I had a great uncle. He was more like a grandfather, actually, as my father’s father had passed away when I was just five. My Uncle Bernard was my dad’s uncle, and he lived with his wife Anna deep in the country side in Pennsylvania. Born in the hills of Emilia Romagna and immigrated to the United States in 1916, he was a highly refined man, very attractive and dapper; my recollections of him often involve a velvet smoking jacket (which he gave me and I wore until it was threads) and an ascot.
Bernard arrived in America in 1916 only to turn around and be conscripted in 1917 to fight for the United States in World War 1. I’m not even sure he was a US citizen at this point. After returning to New York, he waited tables until he saved up enough money to open a restaurant of his own, the Mascotte in Manhattan ( New York Italians who opened fine dining establishments in those days only opened French restaurants because Italian food was considered far too common) .
That was the good news.
The bad news is that he opened the Mascotte about two months before the Japanese attacked Pearl Harbor and had to close it within a year. I have two forks from that short-lived restaurant. I keep one here in Germany and one in Italy, so I always think of Bernard when I cook, no matter where I am.
Between fighting in World War l and losing everything he had in the restaurant during World War ll, Bernard and Anna also lost the only baby they would ever be able to have at childbirth. In between there was the Great Depression. They were no strangers to deep pain and anxiety and very difficult times. Despite all they went through, I mostly remember them smiling together. They were deeply in love and a very solid team.
After moving from Queens to Pennsylvania in the 1960s, Bernard and Anna planted or hunted everything they ate. They were the role models for my parents, who did the same thing after moving us from New York City to the same part of Pennsylvania a few years later.
Bernard knew food. Going to their home for dinner meant eating something like freshly shot peacock or venison and vegetables from the garden, but there was always something like Crêpes Suzette for dessert to remind you that he knew his haute cuisine.
Uncle Bernard in his favorite place: his vegetable garden in Shohola, Pennsylvania
Anyway, my small story about Uncle Bernard has to do with helping him plant a tree. It was an apricot tree. I would imagine at this time he was around 83 or so. The tree was literally a stick. I asked him when it would start producing fruit. He scratched his head, and in his beautiful northern Italian accent, said, “oh, I’m not sure, my darling. Maybe five years, maybe more.”
He must have seen the astonished look on my face that said he’d probably be pushing up daisies by then, because he laughed and with a twinkle in his eye, said, “Darling, when the first apricots come in, you and I will eat them together.”
I never forgot that.

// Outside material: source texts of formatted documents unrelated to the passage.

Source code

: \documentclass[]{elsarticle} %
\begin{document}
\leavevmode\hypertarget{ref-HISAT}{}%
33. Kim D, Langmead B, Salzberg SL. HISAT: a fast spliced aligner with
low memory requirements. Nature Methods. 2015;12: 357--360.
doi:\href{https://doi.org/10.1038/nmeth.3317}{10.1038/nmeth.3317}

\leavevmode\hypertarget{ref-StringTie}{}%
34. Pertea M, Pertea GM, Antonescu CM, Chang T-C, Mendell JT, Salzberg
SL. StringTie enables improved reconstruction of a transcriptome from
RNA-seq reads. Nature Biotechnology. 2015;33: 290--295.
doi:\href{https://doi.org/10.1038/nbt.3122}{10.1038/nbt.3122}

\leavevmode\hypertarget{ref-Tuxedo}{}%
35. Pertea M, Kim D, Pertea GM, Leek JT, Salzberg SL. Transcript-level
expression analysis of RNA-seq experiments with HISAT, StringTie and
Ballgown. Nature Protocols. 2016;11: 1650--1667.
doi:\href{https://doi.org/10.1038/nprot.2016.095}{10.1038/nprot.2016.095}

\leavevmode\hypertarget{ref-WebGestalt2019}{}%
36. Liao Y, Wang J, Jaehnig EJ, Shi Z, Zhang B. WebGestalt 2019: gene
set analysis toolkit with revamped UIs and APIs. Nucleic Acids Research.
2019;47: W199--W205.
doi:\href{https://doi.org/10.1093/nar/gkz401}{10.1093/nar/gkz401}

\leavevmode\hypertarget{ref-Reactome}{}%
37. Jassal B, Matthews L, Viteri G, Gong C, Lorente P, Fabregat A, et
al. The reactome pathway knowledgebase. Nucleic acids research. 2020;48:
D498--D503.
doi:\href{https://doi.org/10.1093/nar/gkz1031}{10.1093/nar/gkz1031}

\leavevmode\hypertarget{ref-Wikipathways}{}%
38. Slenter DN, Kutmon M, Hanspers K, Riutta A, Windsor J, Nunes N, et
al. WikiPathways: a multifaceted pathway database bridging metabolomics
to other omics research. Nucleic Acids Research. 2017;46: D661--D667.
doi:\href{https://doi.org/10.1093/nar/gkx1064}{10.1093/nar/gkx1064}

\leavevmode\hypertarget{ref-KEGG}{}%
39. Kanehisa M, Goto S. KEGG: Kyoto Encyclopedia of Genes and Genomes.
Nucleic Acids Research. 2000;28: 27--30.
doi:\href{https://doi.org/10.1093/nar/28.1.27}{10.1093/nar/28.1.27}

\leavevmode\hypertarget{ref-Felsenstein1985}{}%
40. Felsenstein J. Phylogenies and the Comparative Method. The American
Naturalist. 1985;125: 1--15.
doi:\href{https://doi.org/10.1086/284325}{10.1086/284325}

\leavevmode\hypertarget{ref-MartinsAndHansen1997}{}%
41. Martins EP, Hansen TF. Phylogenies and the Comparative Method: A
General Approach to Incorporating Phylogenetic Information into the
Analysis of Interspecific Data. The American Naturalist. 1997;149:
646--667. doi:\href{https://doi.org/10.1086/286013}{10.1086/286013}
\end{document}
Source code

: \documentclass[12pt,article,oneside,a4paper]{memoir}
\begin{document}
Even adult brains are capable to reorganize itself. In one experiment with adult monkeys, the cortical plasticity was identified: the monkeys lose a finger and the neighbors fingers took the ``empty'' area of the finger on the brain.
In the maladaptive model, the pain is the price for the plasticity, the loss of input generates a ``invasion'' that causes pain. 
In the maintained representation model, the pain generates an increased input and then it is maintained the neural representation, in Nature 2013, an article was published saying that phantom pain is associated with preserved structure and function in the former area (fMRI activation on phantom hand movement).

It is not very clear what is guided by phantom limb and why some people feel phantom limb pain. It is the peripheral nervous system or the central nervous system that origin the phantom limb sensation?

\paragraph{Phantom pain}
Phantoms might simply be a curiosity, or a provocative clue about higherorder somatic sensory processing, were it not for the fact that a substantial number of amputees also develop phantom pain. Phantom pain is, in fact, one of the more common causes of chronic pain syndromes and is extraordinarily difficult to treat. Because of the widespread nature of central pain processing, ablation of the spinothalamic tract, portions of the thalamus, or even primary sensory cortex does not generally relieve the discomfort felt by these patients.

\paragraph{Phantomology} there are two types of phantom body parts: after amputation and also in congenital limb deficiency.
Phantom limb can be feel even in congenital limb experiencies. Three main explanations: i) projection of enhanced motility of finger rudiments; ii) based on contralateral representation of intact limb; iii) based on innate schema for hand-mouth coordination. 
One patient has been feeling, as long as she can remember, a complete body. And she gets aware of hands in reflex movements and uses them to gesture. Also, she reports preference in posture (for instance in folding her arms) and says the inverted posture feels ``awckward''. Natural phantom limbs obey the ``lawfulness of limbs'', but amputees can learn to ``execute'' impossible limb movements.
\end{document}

Imagine planting something at that age knowing it won’t bear fruit for years and fully expecting to be around to eat it. That’s tenacity.
The older I get, the more I hear the notion of hope in those words of Uncle Bernard. Hope that the fruits of whatever we’re planting today will come back and nourish us down the road. If something happens in between, so be it, but we must hope to reap the fruits of our labor.

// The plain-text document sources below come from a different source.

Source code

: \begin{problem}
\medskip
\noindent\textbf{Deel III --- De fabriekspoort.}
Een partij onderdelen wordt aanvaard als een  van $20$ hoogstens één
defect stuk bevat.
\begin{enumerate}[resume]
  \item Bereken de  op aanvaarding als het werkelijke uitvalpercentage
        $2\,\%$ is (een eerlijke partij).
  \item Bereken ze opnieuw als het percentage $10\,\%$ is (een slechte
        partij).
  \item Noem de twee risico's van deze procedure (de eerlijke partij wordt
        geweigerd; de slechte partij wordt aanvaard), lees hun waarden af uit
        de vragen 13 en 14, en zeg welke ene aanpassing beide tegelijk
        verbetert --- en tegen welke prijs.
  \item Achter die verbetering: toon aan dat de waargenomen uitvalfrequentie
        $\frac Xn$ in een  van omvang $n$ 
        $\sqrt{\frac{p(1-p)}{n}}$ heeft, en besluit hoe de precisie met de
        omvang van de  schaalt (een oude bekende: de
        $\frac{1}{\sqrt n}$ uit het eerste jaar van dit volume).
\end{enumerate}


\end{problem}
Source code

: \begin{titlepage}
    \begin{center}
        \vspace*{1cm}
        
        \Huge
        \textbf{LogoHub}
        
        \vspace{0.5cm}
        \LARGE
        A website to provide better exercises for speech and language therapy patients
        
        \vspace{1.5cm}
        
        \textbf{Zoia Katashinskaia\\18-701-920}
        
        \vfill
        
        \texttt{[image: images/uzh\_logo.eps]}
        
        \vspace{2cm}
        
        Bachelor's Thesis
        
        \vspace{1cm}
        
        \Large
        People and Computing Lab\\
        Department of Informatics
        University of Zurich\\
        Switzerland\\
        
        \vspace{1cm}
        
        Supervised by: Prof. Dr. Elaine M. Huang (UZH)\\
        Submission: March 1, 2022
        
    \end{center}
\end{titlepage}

I strive to be tenacious like Uncle Bernard. To look stridently into the future and know I can create from it what I want and need. I love the idea of planting our own food; we’ve been doing it for years both in Italy and in Germany.

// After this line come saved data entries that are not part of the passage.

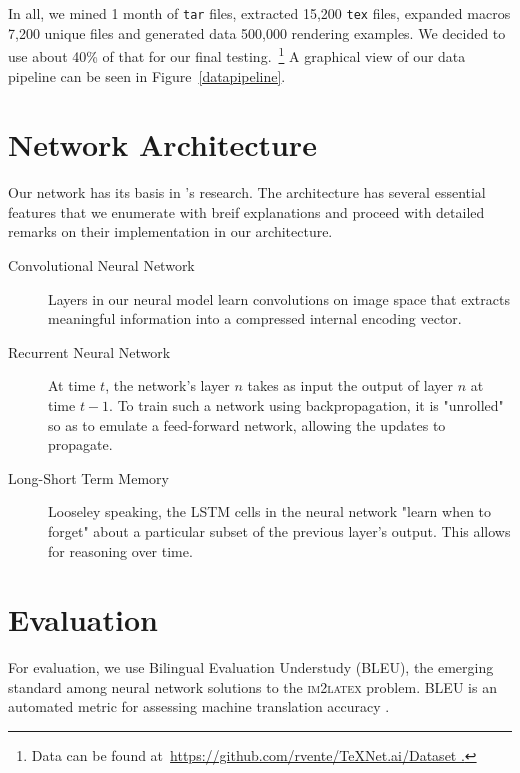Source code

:\documentclass{article}
\begin{document}
In all, we mined 1 month of \texttt{tar} files, extracted 15,200 \texttt{tex}
files, expanded macros 7,200 unique files and generated data 500,000 rendering
examples. We decided to use about 40\% of that for our final
testing.~\footnote{Data can be found
at~\url{https://github.com/rvente/TeXNet.ai/Dataset .}} A graphical view of our
data pipeline can be seen in Figure~\ref{datapipeline}.

\section{Network Architecture}

Our network has its basis in \citeauthor{singh2018teaching}'s research. The
architecture has several essential features that we enumerate with breif
explanations and proceed with detailed remarks on their implementation in our
architecture.

\begin{description}
  \item[Convolutional Neural Network] Layers in our neural model learn
  convolutions on image space that extracts meaningful information into a
  compressed internal encoding vector.
  \item[Recurrent Neural Network] At time $t$, the network's layer $n$ takes as
  input the output of layer $n$ at time $t-1$. To train such a network using
  backpropagation, it is "unrolled" so as to emulate a feed-forward network,
  allowing the updates to propagate.
  \item[Long-Short Term Memory] Looseley speaking, the LSTM cells in the neural
  network "learn when to forget" about a particular subset of the previous
  layer's output. This allows for reasoning over time.
\end{description}

\section{Evaluation}

For evaluation, we use Bilingual Evaluation Understudy (BLEU), the emerging
standard among neural network solutions to the \textsc{im2latex} problem. BLEU
is an automated metric for assessing machine translation accuracy
\cite[1]{papineni2002bleu}. 

\printbibliography{}
\end{document}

And I want to do it in style. Bernard did; why can’t I?
But there’s more. I want to create beauty and I want to share it. As long as we have enough to eat and a roof over our heads, this is how I want to live. Creating and doing and giving and writing. Until I’m pushing up daisies myself.
By the way, Uncle Bernard lived well into his mid 90s and did indeed live to see his apricot tree bear fruit. I regret that my life had become too busy and self absorbed by that time to have shared that experience with him.
But I have my memory of this beautiful man and his message of hope.